I have ran that carb on a couple of Jeeps with the same set up. It will make you think you have a new vehicle and will have no problem with emissions. Both vehicles ran from the High Unitas to Moab.


----------



## Dodger (Oct 20, 2009)

Huge29 said:


> Why the Weber and not just en Edelbrock with an adapter plate?


My mechanic suggested the K551. I have known people that used the Edelbrock and were very pleased with it. I don't know enough about the differences (except I think a friend told me his Edelbrock had a float that made sure the vehicle didn't lug out on steep climbs).

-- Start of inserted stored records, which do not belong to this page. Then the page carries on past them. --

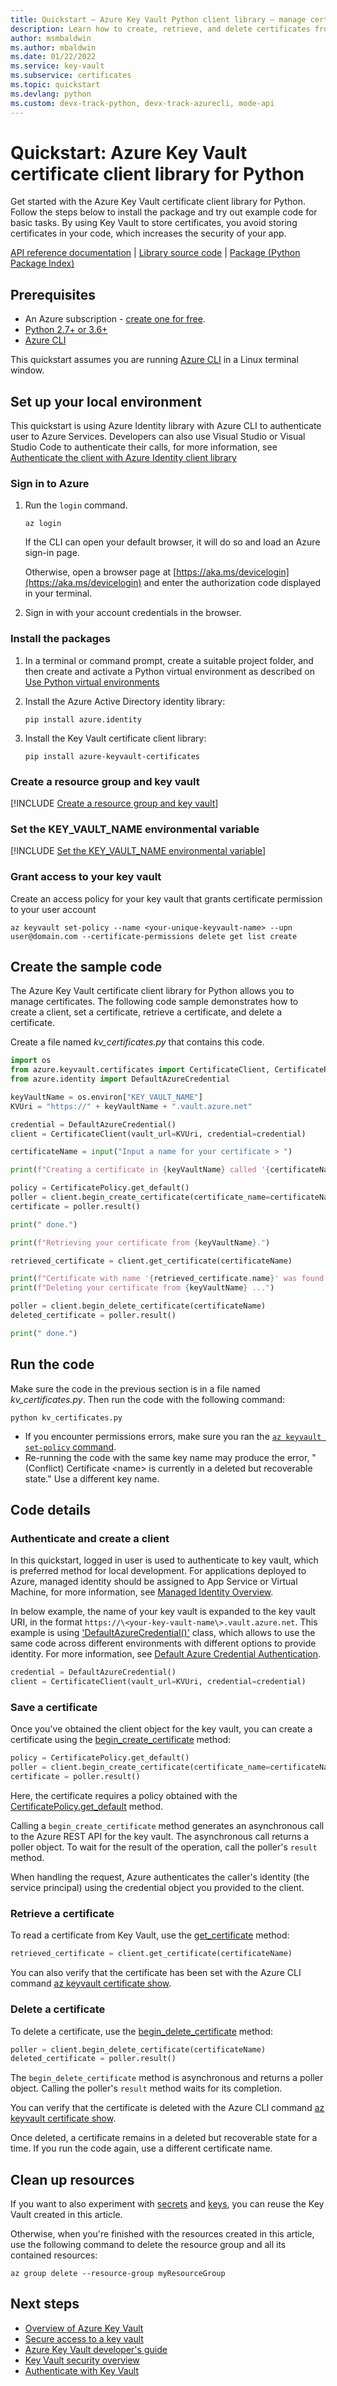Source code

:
 ```yaml
---
title: Quickstart – Azure Key Vault Python client library – manage certificates
description: Learn how to create, retrieve, and delete certificates from an Azure key vault using the Python client library
author: msmbaldwin
ms.author: mbaldwin
ms.date: 01/22/2022
ms.service: key-vault
ms.subservice: certificates
ms.topic: quickstart
ms.devlang: python
ms.custom: devx-track-python, devx-track-azurecli, mode-api
---
```


# Quickstart: Azure Key Vault certificate client library for Python

Get started with the Azure Key Vault certificate client library for Python. Follow the steps below to install the package and try out example code for basic tasks. By using Key Vault to store certificates, you avoid storing certificates in your code, which increases the security of your app.

[API reference documentation](/python/api/overview/azure/keyvault-certificates-readme) | [Library source code](https://github.com/Azure/azure-sdk-for-python/tree/master/sdk/keyvault/azure-keyvault-certificates) | [Package (Python Package Index)](https://pypi.org/project/azure-keyvault-certificates)

## Prerequisites

- An Azure subscription - [create one for free](https://azure.microsoft.com/free/?WT.mc_id=A261C142F).
- [Python 2.7+ or 3.6+](/azure/developer/python/configure-local-development-environment)
- [Azure CLI](/cli/azure/install-azure-cli)

This quickstart assumes you are running [Azure CLI](/cli/azure/install-azure-cli) in a Linux terminal window.

## Set up your local environment

This quickstart is using Azure Identity library with Azure CLI to authenticate user to Azure Services. Developers can also use Visual Studio or Visual Studio Code to authenticate their calls, for more information, see [Authenticate the client with Azure Identity client library](/python/api/overview/azure/identity-readme)

### Sign in to Azure

1. Run the `login` command.

    ```azurecli-interactive
    az login
    ```

    If the CLI can open your default browser, it will do so and load an Azure sign-in page.

    Otherwise, open a browser page at [https://aka.ms/devicelogin](https://aka.ms/devicelogin) and enter the
    authorization code displayed in your terminal.

2. Sign in with your account credentials in the browser.

### Install the packages

1. In a terminal or command prompt, create a suitable project folder, and then create and activate a Python virtual environment as described on [Use Python virtual environments](/azure/developer/python/configure-local-development-environment?tabs=cmd#use-python-virtual-environments)

1. Install the Azure Active Directory identity library:

    ```terminal
    pip install azure.identity
    ```


1. Install the Key Vault certificate client library:

    ```terminal
    pip install azure-keyvault-certificates
    ```

### Create a resource group and key vault

[!INCLUDE [Create a resource group and key vault](../../../includes/key-vault-python-qs-rg-kv-creation.md)]

### Set the KEY_VAULT_NAME environmental variable

[!INCLUDE [Set the KEY_VAULT_NAME environmental variable](../../../includes/key-vault-set-environmental-variables.md)]

### Grant access to your key vault

Create an access policy for your key vault that grants certificate permission to your user account

```console
az keyvault set-policy --name <your-unique-keyvault-name> --upn user@domain.com --certificate-permissions delete get list create
```

## Create the sample code

The Azure Key Vault certificate client library for Python allows you to manage certificates. The following code sample demonstrates how to create a client, set a certificate, retrieve a certificate, and delete a certificate.

Create a file named *kv_certificates.py* that contains this code.

```python
import os
from azure.keyvault.certificates import CertificateClient, CertificatePolicy,CertificateContentType, WellKnownIssuerNames 
from azure.identity import DefaultAzureCredential

keyVaultName = os.environ["KEY_VAULT_NAME"]
KVUri = "https://" + keyVaultName + ".vault.azure.net"

credential = DefaultAzureCredential()
client = CertificateClient(vault_url=KVUri, credential=credential)

certificateName = input("Input a name for your certificate > ")

print(f"Creating a certificate in {keyVaultName} called '{certificateName}' ...")

policy = CertificatePolicy.get_default()
poller = client.begin_create_certificate(certificate_name=certificateName, policy=policy)
certificate = poller.result()

print(" done.")

print(f"Retrieving your certificate from {keyVaultName}.")

retrieved_certificate = client.get_certificate(certificateName)

print(f"Certificate with name '{retrieved_certificate.name}' was found'.")
print(f"Deleting your certificate from {keyVaultName} ...")

poller = client.begin_delete_certificate(certificateName)
deleted_certificate = poller.result()

print(" done.")
```

## Run the code

Make sure the code in the previous section is in a file named *kv_certificates.py*. Then run the code with the following command:

```terminal
python kv_certificates.py
```

- If you encounter permissions errors, make sure you ran the [`az keyvault set-policy` command](#grant-access-to-your-key-vault).
- Re-running the code with the same key name may produce the error, "(Conflict) Certificate \<name\> is currently in a deleted but recoverable state." Use a different key name.

## Code details

### Authenticate and create a client

In this quickstart, logged in user is used to authenticate to key vault, which is preferred method for local development. For applications deployed to Azure, managed identity should be assigned to App Service or Virtual Machine, for more information, see [Managed Identity Overview](../../active-directory/managed-identities-azure-resources/overview.md).

In below example, the name of your key vault is expanded to the key vault URI, in the format `https://\<your-key-vault-name\>.vault.azure.net`. This example is using  ['DefaultAzureCredential()'](/python/api/azure-identity/azure.identity.defaultazurecredential) class, which allows to use the same code across different environments with different options to provide identity. For more information, see [Default Azure Credential Authentication](/python/api/overview/azure/identity-readme). 

```python
credential = DefaultAzureCredential()
client = CertificateClient(vault_url=KVUri, credential=credential)
```

### Save a certificate

Once you've obtained the client object for the key vault, you can create a certificate using the [begin_create_certificate](/python/api/azure-keyvault-certificates/azure.keyvault.certificates.certificateclient?#begin-create-certificate-certificate-name--policy----kwargs-) method: 

```python
policy = CertificatePolicy.get_default()
poller = client.begin_create_certificate(certificate_name=certificateName, policy=policy)
certificate = poller.result()
```

Here, the certificate requires a policy obtained with the [CertificatePolicy.get_default](/python/api/azure-keyvault-certificates/azure.keyvault.certificates.certificatepolicy?#get-default--) method.

Calling a `begin_create_certificate` method generates an asynchronous call to the Azure REST API for the key vault. The asynchronous call returns a poller object. To wait for the result of the operation, call the poller's `result` method.

When handling the request, Azure authenticates the caller's identity (the service principal) using the credential object you provided to the client.


### Retrieve a certificate

To read a certificate from Key Vault, use the [get_certificate](/python/api/azure-keyvault-certificates/azure.keyvault.certificates.certificateclient?#get-certificate-certificate-name----kwargs-) method:

```python
retrieved_certificate = client.get_certificate(certificateName)
 ```

You can also verify that the certificate has been set with the Azure CLI command [az keyvault certificate show](/cli/azure/keyvault/certificate?#az_keyvault_certificate_show).

### Delete a certificate

To delete a certificate, use the [begin_delete_certificate](/python/api/azure-keyvault-certificates/azure.keyvault.certificates.certificateclient?#begin-delete-certificate-certificate-name----kwargs-) method:

```python
poller = client.begin_delete_certificate(certificateName)
deleted_certificate = poller.result()
```

The `begin_delete_certificate` method is asynchronous and returns a poller object. Calling the poller's `result` method waits for its completion.

You can verify that the certificate is deleted with the Azure CLI command [az keyvault certificate show](/cli/azure/keyvault/certificate?#az_keyvault_certificate_show).

Once deleted, a certificate remains in a deleted but recoverable state for a time. If you run the code again, use a different certificate name.

## Clean up resources

If you want to also experiment with [secrets](../secrets/quick-create-python.md) and [keys](../keys/quick-create-python.md), you can reuse the Key Vault created in this article.

Otherwise, when you're finished with the resources created in this article, use the following command to delete the resource group and all its contained resources:

```azurecli
az group delete --resource-group myResourceGroup
```

## Next steps

- [Overview of Azure Key Vault](../general/overview.md)
- [Secure access to a key vault](../general/security-features.md)
- [Azure Key Vault developer's guide](../general/developers-guide.md)
- [Key Vault security overview](../general/security-features.md)
- [Authenticate with Key Vault](../general/authentication.md)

Is there something that makes the Edelbrock better than the Weber? Will an Edelbrock give me emissions issues?


----------



## Dodger (Oct 20, 2009)

huntinfool said:


> I have ran that carb on a couple of Jeeps with the same set up. It will make you think you have a new vehicle and will have no problem with emissions. Both vehicles ran from the High Unitas to Moab.


That would be nice. I would like my jeep to feel like a new vehicle. I put a new engine in about 5k miles ago and it feels choked off by that piece of crap Carter.

Do you know if you used the 32/34 jets or the 34/36 jets?


----------



## huntinfool (Nov 1, 2007)

32/34


----------



## Huge29 (Sep 17, 2007)

Dodger said:


> Is there something that makes the Edelbrock better than the Weber? Will an Edelbrock give me emissions issues?


I am not an expert on the issue, sounds like the mechanic may be. I just remember many folks from my AutoZone days going with Edelbrock. Any new carb will get you through emissions the first year, as I think they only make you spend $250 or so and automatically pass you for improving it--used to be that way.


----------



## Dodger (Oct 20, 2009)

Thanks Huntinfool.

Also thanks Huge. I know Edelbrocks are popular carbs and that is what I originally thought I would get. But, my mechanic suggested the K551, and I figured he knows more than I do.

Yeah, I've heard of that. I think that if you spend more than $500 trying to pass emissions they just pass you. But, I think you have to have a certificate and what not. I'd rather just be able to pull up, have them shove the thing up my tailpipe and be done with it.


----------



## Huge29 (Sep 17, 2007)

Dodger said:


> I'd rather just be able to pull up, have them shove the thing up my tailpipe and be done with it.


Are we still talking about vehicles here?


----------



## Dodger (Oct 20, 2009)

Actually, I wonder that every time I pull up for my yearly tail pipe inspection. :shock:


----------



## bullsnot (Aug 10, 2010)

The reason most go with Edlebrocks IMO is they are easily tuneable since they are a little bit "tamer" carb. The jets are very easy to change. The Weber will give you more low end torque, mid range power, and better gas mileage when tuned correctly. If you get the Weber just make sure you get the K551 DGES.


----------